(What is expected)
Reproduce exactly, with no pictures, each line from the opening of the material down through the line containing "## Maintenance Mode".

(Dataset excerpts)
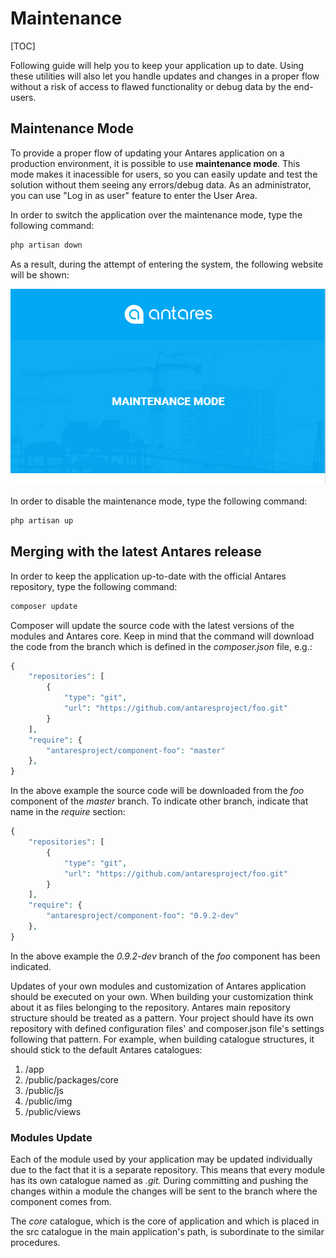 # Maintenance  

[TOC]

Following guide will help you to keep your application up to date. Using these utilities will also let you handle updates and changes in a proper flow without a risk of access to flawed functionality or debug data by the end-users.

## Maintenance Mode
To provide a proper flow of updating your Antares application on a production environment, it is possible to use **maintenance mode**. This mode makes it inacessible for users, so you can easily update and test the solution without them seeing any errors/debug data. As an administrator, you can use "Log in as user" feature to enter the User Area.

In order to switch the application over the maintenance mode, type the following command:

```bash
php artisan down
```

As a result, during the attempt of entering the system, the following website will be shown:

  ![AT_maint01](../img/docs/antares_concepts/maintenance/AT_maint01.PNG)
  
In order to disable the maintenance mode, type the following command:

```bash
php artisan up
```

## Merging with the latest Antares release  

In order to keep the application up-to-date with the official Antares repository, type the following command:

```bash
composer update
```

Composer will update the source code with the latest versions of the modules and Antares core. Keep in mind that the command will download the code from the branch which is defined in the *composer.json* file, e.g.:

```php
{
    "repositories": [
        {
            "type": "git",
            "url": "https://github.com/antaresproject/foo.git"
        }
    ],
    "require": {
        "antaresproject/component-foo": "master"
    },   
}
```

In the above example the source code will be downloaded from the *foo* component of the *master* branch. To indicate other branch, indicate that name in the *require* section:

```php
{
    "repositories": [
        {
            "type": "git",
            "url": "https://github.com/antaresproject/foo.git"
        }
    ],
    "require": {
        "antaresproject/component-foo": "0.9.2-dev"
    },   
}
```

In the above example the *0.9.2-dev* branch of the *foo* component has been indicated.

Updates of your own modules and customization of Antares application should be executed on your own. When building your customization think about it as files belonging to the repository. Antares main repository structure should be treated as a pattern. Your project should have its own repository with defined configuration files' and composer.json file's settings following that pattern. For example, when building catalogue structures, it should stick to the default Antares catalogues:
1. /app
2. /public/packages/core
3. /public/js
4. /public/img
5. /public/views


### Modules Update 

Each of the module used by your application may be updated individually due to the fact that it is a separate repository. This means that every module has its own catalogue named as *.git.* During committing and pushing the changes within a module the changes will be sent to the branch where the component comes from.

The *core* catalogue, which is the core of application and which is placed in the src catalogue in the main application's path, is subordinate to the similar procedures.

(Exercise answer)
 # Maintenance  

[TOC]

Following guide will help you to keep your application up to date. Using these utilities will also let you handle updates and changes in a proper flow without a risk of access to flawed functionality or debug data by the end-users.

## Maintenance Mode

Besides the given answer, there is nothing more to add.